The USDA's Risk Management Agency has extended the comment period for proposed changes to the Apple Crop Insurance Policy. It was not until I saw the news release from the USDA that I realized you could purchase crop insurance for apples. Of course I do not grow apples, but I was pleased for the apple orchard owners that they had the same opportunity to manage risk as growers of the major crops like corn and soybeans!

Apple growers may be even more vulnerable to the weather than farmers that raise corn and soybeans. Warm weather in the very early spring may bring the apple blossoms out. Then a cold snap with temperatures approaching 28 degrees would kill the blossoms. No blossoms would mean no apples for the year! The cold would not likely damage the actual apple trees but it would be a long growing season knowing there would be few apples to harvest in September!
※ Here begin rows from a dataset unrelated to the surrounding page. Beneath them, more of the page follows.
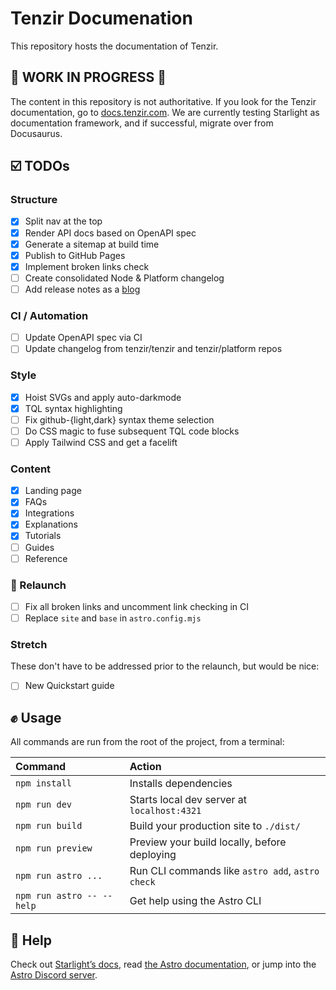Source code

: # Tenzir Documenation

This repository hosts the documentation of Tenzir.

## 🚧 WORK IN PROGRESS 🚧  

The content in this repository is not authoritative. If you look for the Tenzir
documentation, go to [docs.tenzir.com](https://docs.tenzir.com). We are
currently testing Starlight as documentation framework, and if successful,
migrate over from Docusaurus.

## ☑️ TODOs

### Structure

- [x] Split nav at the top
- [x] Render API docs based on OpenAPI spec
- [x] Generate a sitemap at build time
- [x] Publish to GitHub Pages
- [x] Implement broken links check
- [ ] Create consolidated Node & Platform changelog
- [ ] Add release notes as a [blog](https://github.com/HiDeoo/starlight-blog)

### CI / Automation

- [ ] Update OpenAPI spec via CI
- [ ] Update changelog from tenzir/tenzir and tenzir/platform repos

### Style

- [x] Hoist SVGs and apply auto-darkmode
- [x] TQL syntax highlighting
- [ ] Fix github-{light,dark} syntax theme selection
- [ ] Do CSS magic to fuse subsequent TQL code blocks
- [ ] Apply Tailwind CSS and get a facelift

### Content

- [x] Landing page
- [x] FAQs
- [x] Integrations
- [x] Explanations
- [x] Tutorials
- [ ] Guides
- [ ] Reference

### 🚀 Relaunch

- [ ] Fix all broken links and uncomment link checking in CI
- [ ] Replace `site` and `base` in `astro.config.mjs`

### Stretch

These don't have to be addressed prior to the relaunch, but would be nice:

- [ ] New Quickstart guide

## ✊ Usage

All commands are run from the root of the project, from a terminal:

| Command                   | Action                                           |
| :------------------------ | :----------------------------------------------- |
| `npm install`             | Installs dependencies                            |
| `npm run dev`             | Starts local dev server at `localhost:4321`      |
| `npm run build`           | Build your production site to `./dist/`          |
| `npm run preview`         | Preview your build locally, before deploying     |
| `npm run astro ...`       | Run CLI commands like `astro add`, `astro check` |
| `npm run astro -- --help` | Get help using the Astro CLI                     |

## 🙋 Help

Check out [Starlight’s docs](https://starlight.astro.build/), read [the Astro
documentation](https://docs.astro.build), or jump into the [Astro Discord
server](https://astro.build/chat).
Here are the proposed changes from the USDA news release:

  • Enable producers to elect different coverage levels and percent of price elections by type, which allows producers to manage individual coverage and price risk more effectively.
  • Allow producers’ premiums to be reduced in response to orchard management practices, such as removing or grafting trees, that typically occur after the acreage reporting date and decrease an orchard’s productivity.
  • Allow producers to insure at a higher price for apples sold predominantly to direct markets or premium processing markets.
  • Exclude apples sold for the slicer market from being considered “fresh apple production.”
  • Introduce a fresh fruit factor to account for the reduced market value of production insured under the Quality Option sold for a grade other than U.S. Fancy.

 

Apple growers can go to the Federal Register to make comments on the proposed changes.